Directions — Each line below must be reproduced exactly as it stands. Pictures stay out of the copy.

Listed entries —

%%

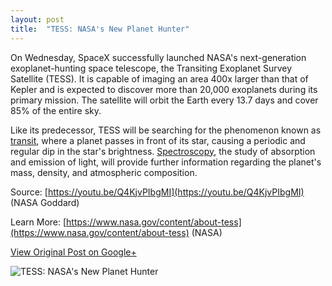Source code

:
 ```yaml
---
layout: post
title:  "TESS: NASA's New Planet Hunter"
---
```


On Wednesday, SpaceX successfully launched NASA's next-generation exoplanet-hunting space telescope, the Transiting Exoplanet Survey Satellite (TESS). It is capable of imaging an area 400x larger than that of Kepler and is expected to discover more than 20,000 exoplanets during its primary mission. The satellite will orbit the Earth every 13.7 days and cover 85% of the entire sky.

Like its predecessor, TESS will be searching for the phenomenon known as [transit](https://en.wikipedia.org/wiki/Transit_(astronomy)), where a planet passes in front of its star, causing a periodic and regular dip in the star's brightness. [Spectroscopy](https://en.wikipedia.org/wiki/Spectroscopy), the study of absorption and emission of light, will provide further information regarding the planet's mass, density, and atmospheric composition.

Source: [https://youtu.be/Q4KjvPIbgMI](https://youtu.be/Q4KjvPIbgMI) (NASA Goddard)

Learn More: [https://www.nasa.gov/content/about-tess](https://www.nasa.gov/content/about-tess) (NASA)

[View Original Post on Google+](https://plus.google.com/+ColinSullender/posts/Zsptc7PkFqn)

![TESS: NASA's New Planet Hunter](/assets/img/2018-04-21-TESS.gif)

%%

Answer —
Source code

:
 ```yaml
---
layout: post
title:  "TESS: NASA's New Planet Hunter"
---
```


On Wednesday, SpaceX successfully launched NASA's next-generation exoplanet-hunting space telescope, the Transiting Exoplanet Survey Satellite (TESS). It is capable of imaging an area 400x larger than that of Kepler and is expected to discover more than 20,000 exoplanets during its primary mission. The satellite will orbit the Earth every 13.7 days and cover 85% of the entire sky.

Like its predecessor, TESS will be searching for the phenomenon known as [transit](https://en.wikipedia.org/wiki/Transit_(astronomy)), where a planet passes in front of its star, causing a periodic and regular dip in the star's brightness. [Spectroscopy](https://en.wikipedia.org/wiki/Spectroscopy), the study of absorption and emission of light, will provide further information regarding the planet's mass, density, and atmospheric composition.

Source: [https://youtu.be/Q4KjvPIbgMI](https://youtu.be/Q4KjvPIbgMI) (NASA Goddard)

Learn More: [https://www.nasa.gov/content/about-tess](https://www.nasa.gov/content/about-tess) (NASA)

[View Original Post on Google+](https://plus.google.com/+ColinSullender/posts/Zsptc7PkFqn)

![TESS: NASA's New Planet Hunter](/assets/img/2018-04-21-TESS.gif)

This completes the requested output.